▶ **EXERCISE DESCRIPTION**:
An exact reproduction of all the entries is the expected answer.

▶ **EXTRACTED DATA**:
——

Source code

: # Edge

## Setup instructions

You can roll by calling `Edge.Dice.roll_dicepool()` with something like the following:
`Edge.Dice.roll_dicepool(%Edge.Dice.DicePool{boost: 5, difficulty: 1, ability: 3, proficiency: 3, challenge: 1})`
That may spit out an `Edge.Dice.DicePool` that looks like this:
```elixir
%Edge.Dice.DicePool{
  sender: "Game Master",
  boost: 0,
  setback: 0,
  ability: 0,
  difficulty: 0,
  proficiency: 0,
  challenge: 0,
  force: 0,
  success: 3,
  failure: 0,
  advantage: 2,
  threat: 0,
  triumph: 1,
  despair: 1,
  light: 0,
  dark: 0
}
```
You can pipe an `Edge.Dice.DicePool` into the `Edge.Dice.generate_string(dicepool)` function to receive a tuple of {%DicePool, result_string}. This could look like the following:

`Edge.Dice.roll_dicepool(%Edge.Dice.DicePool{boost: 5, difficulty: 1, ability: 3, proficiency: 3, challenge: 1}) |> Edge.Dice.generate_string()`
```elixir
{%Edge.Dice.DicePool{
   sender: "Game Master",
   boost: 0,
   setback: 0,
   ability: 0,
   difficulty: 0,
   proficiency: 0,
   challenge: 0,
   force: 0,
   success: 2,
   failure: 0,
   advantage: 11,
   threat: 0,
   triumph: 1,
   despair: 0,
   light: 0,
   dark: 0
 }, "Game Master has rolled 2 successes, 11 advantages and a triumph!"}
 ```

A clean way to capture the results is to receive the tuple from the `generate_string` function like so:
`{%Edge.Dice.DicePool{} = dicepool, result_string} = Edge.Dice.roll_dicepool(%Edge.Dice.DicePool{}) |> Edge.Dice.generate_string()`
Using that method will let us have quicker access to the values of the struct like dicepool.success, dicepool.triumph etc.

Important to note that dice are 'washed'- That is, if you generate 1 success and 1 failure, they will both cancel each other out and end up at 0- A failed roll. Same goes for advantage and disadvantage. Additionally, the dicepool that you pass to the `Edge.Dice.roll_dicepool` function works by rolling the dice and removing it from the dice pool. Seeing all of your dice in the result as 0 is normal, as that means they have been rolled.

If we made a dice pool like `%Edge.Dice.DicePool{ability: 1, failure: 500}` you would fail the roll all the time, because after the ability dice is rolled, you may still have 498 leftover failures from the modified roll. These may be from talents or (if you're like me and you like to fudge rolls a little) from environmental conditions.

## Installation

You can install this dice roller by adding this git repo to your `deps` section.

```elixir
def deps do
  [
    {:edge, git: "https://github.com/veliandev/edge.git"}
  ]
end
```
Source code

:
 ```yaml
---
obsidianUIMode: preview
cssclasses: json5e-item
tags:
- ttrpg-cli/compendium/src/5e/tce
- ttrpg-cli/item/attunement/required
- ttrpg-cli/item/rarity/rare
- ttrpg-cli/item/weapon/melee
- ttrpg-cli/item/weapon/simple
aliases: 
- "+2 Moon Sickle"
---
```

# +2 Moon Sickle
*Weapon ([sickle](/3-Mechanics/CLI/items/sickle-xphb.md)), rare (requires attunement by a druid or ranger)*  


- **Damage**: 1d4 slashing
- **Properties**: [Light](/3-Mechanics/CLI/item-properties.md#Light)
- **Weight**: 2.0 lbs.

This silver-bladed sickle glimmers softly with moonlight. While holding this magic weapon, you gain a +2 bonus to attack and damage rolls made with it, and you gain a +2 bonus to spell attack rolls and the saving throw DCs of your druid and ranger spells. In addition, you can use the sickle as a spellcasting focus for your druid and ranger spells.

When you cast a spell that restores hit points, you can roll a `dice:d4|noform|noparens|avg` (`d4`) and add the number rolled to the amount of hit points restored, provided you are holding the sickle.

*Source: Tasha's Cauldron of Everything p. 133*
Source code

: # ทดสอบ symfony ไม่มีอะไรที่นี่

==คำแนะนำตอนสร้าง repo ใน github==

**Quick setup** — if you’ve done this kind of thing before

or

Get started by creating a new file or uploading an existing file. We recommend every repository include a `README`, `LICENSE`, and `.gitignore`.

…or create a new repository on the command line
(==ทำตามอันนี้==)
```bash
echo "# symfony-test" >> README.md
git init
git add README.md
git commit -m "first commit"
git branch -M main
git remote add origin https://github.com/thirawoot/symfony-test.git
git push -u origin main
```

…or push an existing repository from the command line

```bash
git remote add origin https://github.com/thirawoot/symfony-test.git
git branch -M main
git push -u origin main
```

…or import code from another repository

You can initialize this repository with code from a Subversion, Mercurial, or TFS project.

——

▶ **THE ANSWER**:
Source code

: # Edge

## Setup instructions

You can roll by calling `Edge.Dice.roll_dicepool()` with something like the following:
`Edge.Dice.roll_dicepool(%Edge.Dice.DicePool{boost: 5, difficulty: 1, ability: 3, proficiency: 3, challenge: 1})`
That may spit out an `Edge.Dice.DicePool` that looks like this:
```elixir
%Edge.Dice.DicePool{
  sender: "Game Master",
  boost: 0,
  setback: 0,
  ability: 0,
  difficulty: 0,
  proficiency: 0,
  challenge: 0,
  force: 0,
  success: 3,
  failure: 0,
  advantage: 2,
  threat: 0,
  triumph: 1,
  despair: 1,
  light: 0,
  dark: 0
}
```
You can pipe an `Edge.Dice.DicePool` into the `Edge.Dice.generate_string(dicepool)` function to receive a tuple of {%DicePool, result_string}. This could look like the following:

`Edge.Dice.roll_dicepool(%Edge.Dice.DicePool{boost: 5, difficulty: 1, ability: 3, proficiency: 3, challenge: 1}) |> Edge.Dice.generate_string()`
```elixir
{%Edge.Dice.DicePool{
   sender: "Game Master",
   boost: 0,
   setback: 0,
   ability: 0,
   difficulty: 0,
   proficiency: 0,
   challenge: 0,
   force: 0,
   success: 2,
   failure: 0,
   advantage: 11,
   threat: 0,
   triumph: 1,
   despair: 0,
   light: 0,
   dark: 0
 }, "Game Master has rolled 2 successes, 11 advantages and a triumph!"}
 ```

A clean way to capture the results is to receive the tuple from the `generate_string` function like so:
`{%Edge.Dice.DicePool{} = dicepool, result_string} = Edge.Dice.roll_dicepool(%Edge.Dice.DicePool{}) |> Edge.Dice.generate_string()`
Using that method will let us have quicker access to the values of the struct like dicepool.success, dicepool.triumph etc.

Important to note that dice are 'washed'- That is, if you generate 1 success and 1 failure, they will both cancel each other out and end up at 0- A failed roll. Same goes for advantage and disadvantage. Additionally, the dicepool that you pass to the `Edge.Dice.roll_dicepool` function works by rolling the dice and removing it from the dice pool. Seeing all of your dice in the result as 0 is normal, as that means they have been rolled.

If we made a dice pool like `%Edge.Dice.DicePool{ability: 1, failure: 500}` you would fail the roll all the time, because after the ability dice is rolled, you may still have 498 leftover failures from the modified roll. These may be from talents or (if you're like me and you like to fudge rolls a little) from environmental conditions.

## Installation

You can install this dice roller by adding this git repo to your `deps` section.

```elixir
def deps do
  [
    {:edge, git: "https://github.com/veliandev/edge.git"}
  ]
end
```
Source code

:
 ```yaml
---
obsidianUIMode: preview
cssclasses: json5e-item
tags:
- ttrpg-cli/compendium/src/5e/tce
- ttrpg-cli/item/attunement/required
- ttrpg-cli/item/rarity/rare
- ttrpg-cli/item/weapon/melee
- ttrpg-cli/item/weapon/simple
aliases: 
- "+2 Moon Sickle"
---
```

# +2 Moon Sickle
*Weapon ([sickle](/3-Mechanics/CLI/items/sickle-xphb.md)), rare (requires attunement by a druid or ranger)*  


- **Damage**: 1d4 slashing
- **Properties**: [Light](/3-Mechanics/CLI/item-properties.md#Light)
- **Weight**: 2.0 lbs.

This silver-bladed sickle glimmers softly with moonlight. While holding this magic weapon, you gain a +2 bonus to attack and damage rolls made with it, and you gain a +2 bonus to spell attack rolls and the saving throw DCs of your druid and ranger spells. In addition, you can use the sickle as a spellcasting focus for your druid and ranger spells.

When you cast a spell that restores hit points, you can roll a `dice:d4|noform|noparens|avg` (`d4`) and add the number rolled to the amount of hit points restored, provided you are holding the sickle.

*Source: Tasha's Cauldron of Everything p. 133*
Source code

: # ทดสอบ symfony ไม่มีอะไรที่นี่

==คำแนะนำตอนสร้าง repo ใน github==

**Quick setup** — if you’ve done this kind of thing before

or

Get started by creating a new file or uploading an existing file. We recommend every repository include a `README`, `LICENSE`, and `.gitignore`.

…or create a new repository on the command line
(==ทำตามอันนี้==)
```bash
echo "# symfony-test" >> README.md
git init
git add README.md
git commit -m "first commit"
git branch -M main
git remote add origin https://github.com/thirawoot/symfony-test.git
git push -u origin main
```

…or push an existing repository from the command line

```bash
git remote add origin https://github.com/thirawoot/symfony-test.git
git branch -M main
git push -u origin main
```

…or import code from another repository

You can initialize this repository with code from a Subversion, Mercurial, or TFS project.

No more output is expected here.